- Directed by: Tathagata Mukherjee
- Written by: Tathagata Mukherjee
- Produced by: Avinaba Ghosh Tathagatha Mukherjee
- Starring: Rishav Basu; Sauraseni Maitra; Shantilal Mukherjee; Shankar Chakraborty;
- Cinematography: Subhadeep Naskar
- Edited by: Biswabasu Biswas
- Production company: Dreams On Sale
- Distributed by: ZEE5
- Release date: August 14, 2026;
- Country: India
- Language: Bengali

= Nibba Nibbi =

Indian Bengali film

Nibba Nibbi is a 2026 Indian Bengali-language film written and directed by Tathagata Mukherjee, starring Rishav Basu and Sauraseni Maitra alongside Shantilal Mukherjee and Shankar Chakraborty. It premiered on ZEE5 on 14 August 2026.

== Plot ==
Deva steals a hard drive belonging to his wealthy father that contains compromising material on several powerful men, and uses it to blackmail him. His pregnant girlfriend, known as Paro or Parvati, goes with him. The two are pursued across West Bengal by men trying to get the drive back.

== Cast ==
- Rishav Basu as Deva
- Sauraseni Maitra as Paro / Parvati
- Shantilal Mukherjee
- Shankar Chakraborty

== Production ==
The film was produced under the banner Dreams On Sale. Mukherjee wrote the story and screenplay and directed it, co-writing the dialogue with Avignan Bhattacharya.

== Release ==
Nibba Nibbi premiered on ZEE5 in Bengali on 14 August 2026.

== Reception ==
Souvik Saha, reviewing the film for Cinekolkata, gave it 1.5 out of 5. In his view the film leans on violence, gunfire and profanity in place of a coherent story, and character motivations often go unexplained. He found the pregnancy plotline exaggerated to the point of being unintentionally funny rather than tense. Rishav Basu and Sauraseni Maitra, he wrote, "make an effort to carry their respective roles", but he singled out Shantilal Mukherjee's performance as disappointing.

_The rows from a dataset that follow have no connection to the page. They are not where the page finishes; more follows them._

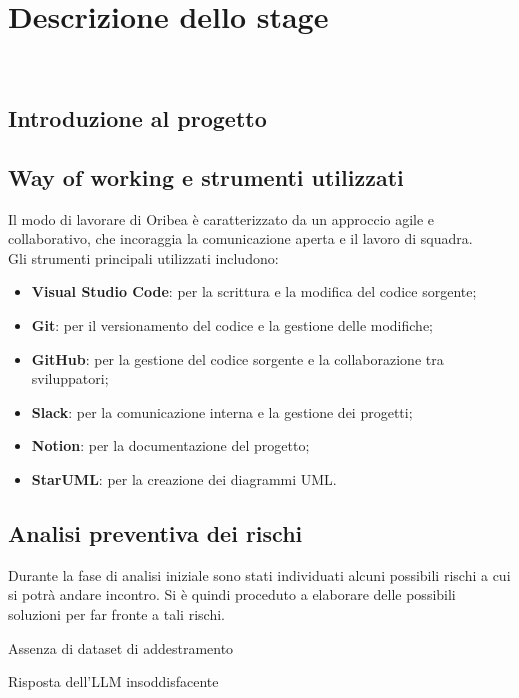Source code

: \chapter{Descrizione dello stage}
\label{cap:descrizione-stage}

\\

\section{Introduzione al progetto}


\section{Way of working e strumenti utilizzati}
\label{sec:way-of-working}

Il modo di lavorare di Oribea è caratterizzato da un approccio agile e collaborativo, che incoraggia la comunicazione aperta e il lavoro di squadra.\\

Gli strumenti principali utilizzati includono:
\begin{itemize}
    \item \textbf{Visual Studio Code}: per la scrittura e la modifica del codice sorgente;
    \item \textbf{Git}: per il versionamento del codice e la gestione delle modifiche;
    \item \textbf{GitHub}: per la gestione del codice sorgente e la collaborazione tra sviluppatori;
    \item \textbf{Slack}: per la comunicazione interna e la gestione dei progetti;
    \item \textbf{Notion}: per la documentazione del progetto;
    \item \textbf{StarUML}: per la creazione dei diagrammi UML.
\end{itemize}

\section{Analisi preventiva dei rischi}

Durante la fase di analisi iniziale sono stati individuati alcuni possibili rischi a cui si potrà andare incontro.
Si è quindi proceduto a elaborare delle possibili soluzioni per far fronte a tali rischi.\\

\begin{risk}{Assenza di dataset di addestramento}
    \label{risk:dataset-absence} 
\end{risk}

\begin{risk}{Risposta dell'LLM insoddisfacente}
    \label{risk:bad-llm-response} 
\end{risk}

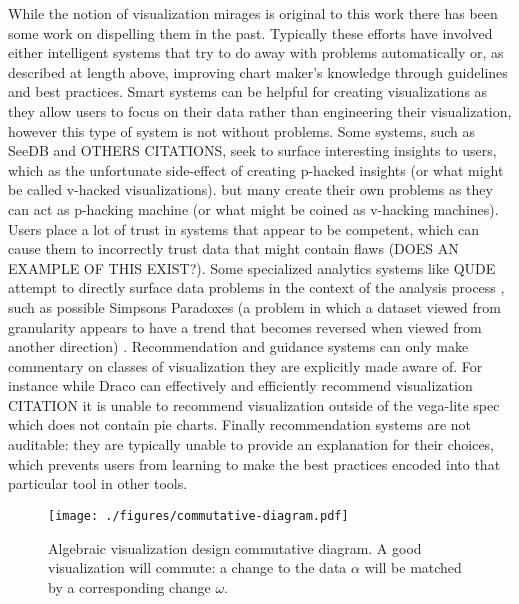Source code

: While the notion of visualization mirages is original to this work there has been some work on dispelling them in the past. Typically these efforts have involved either intelligent systems that try to do away with problems automatically or, as described at length above, improving chart maker's knowledge through guidelines and best practices.
%
Smart systems can be helpful for creating visualizations as they allow users to focus on their data rather than engineering their visualization, however this type of system is not without problems.
Some systems, such as SeeDB and OTHERS CITATIONS, seek to surface interesting insights to users, which as the unfortunate side-effect of creating p-hacked insights (or what might be called v-hacked visualizations). but many create their own problems as they can act as p-hacking machine \cite{pu2018garden} (or what might be coined as v-hacking machines).
Users place a lot of trust in systems that appear to be competent, which can cause them to incorrectly trust data that might contain flaws (DOES AN EXAMPLE OF THIS EXIST?).
Some specialized analytics systems like QUDE attempt to directly surface data problems in the context of the analysis process \cite{binnig2017toward}, such as possible Simpsons Paradoxes (a problem in which a dataset viewed from granularity appears to have a trend that becomes reversed when viewed from another direction) \cite{guo2017you}.
Recommendation and guidance systems can only make commentary on classes of visualization they are explicitly made aware of. For instance while Draco can effectively and efficiently recommend visualization CITATION it is unable to recommend visualization outside of the vega-lite spec which does not contain pie charts.
Finally recommendation systems are not auditable: they are typically unable to provide an explanation for their choices, which prevents users from learning to make the best practices encoded into that particular tool in other tools.







\begin{figure}[bth]
   \centering
   \texttt{[image: ./figures/commutative-diagram.pdf]}
   \caption{Algebraic visualization design commutative diagram. A good visualization will commute: a change to the data $\alpha$ will be matched by a corresponding change $\omega$.}
   \label{fig:commutative-diagram}
\end{figure}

Debotri Ghosh, writing for Sangbad Pratidin, was more mixed on the film. She thought it tried to take on too much at once, political hypocrisy, social disorder, the male gaze, all filtered through dark comedy, and that the screenplay lost its footing as a result. The dialogue, co-written by Mukherjee and Bhattacharya, struck her as weak in places. Basu held on to the character's erratic energy, and Mukherjee and Chakraborty gave solid support in her assessment; Maitra, though, fell short of what she had expected. She liked the action sequences, and noticed lines from Rabindranath Tagore and Joy Goswami turning up amid otherwise profanity-heavy dialogue.

Aajkaal also reviewed the film, "'Nibba-Nibbi' has sheltered the violent resistance in the fight for survival".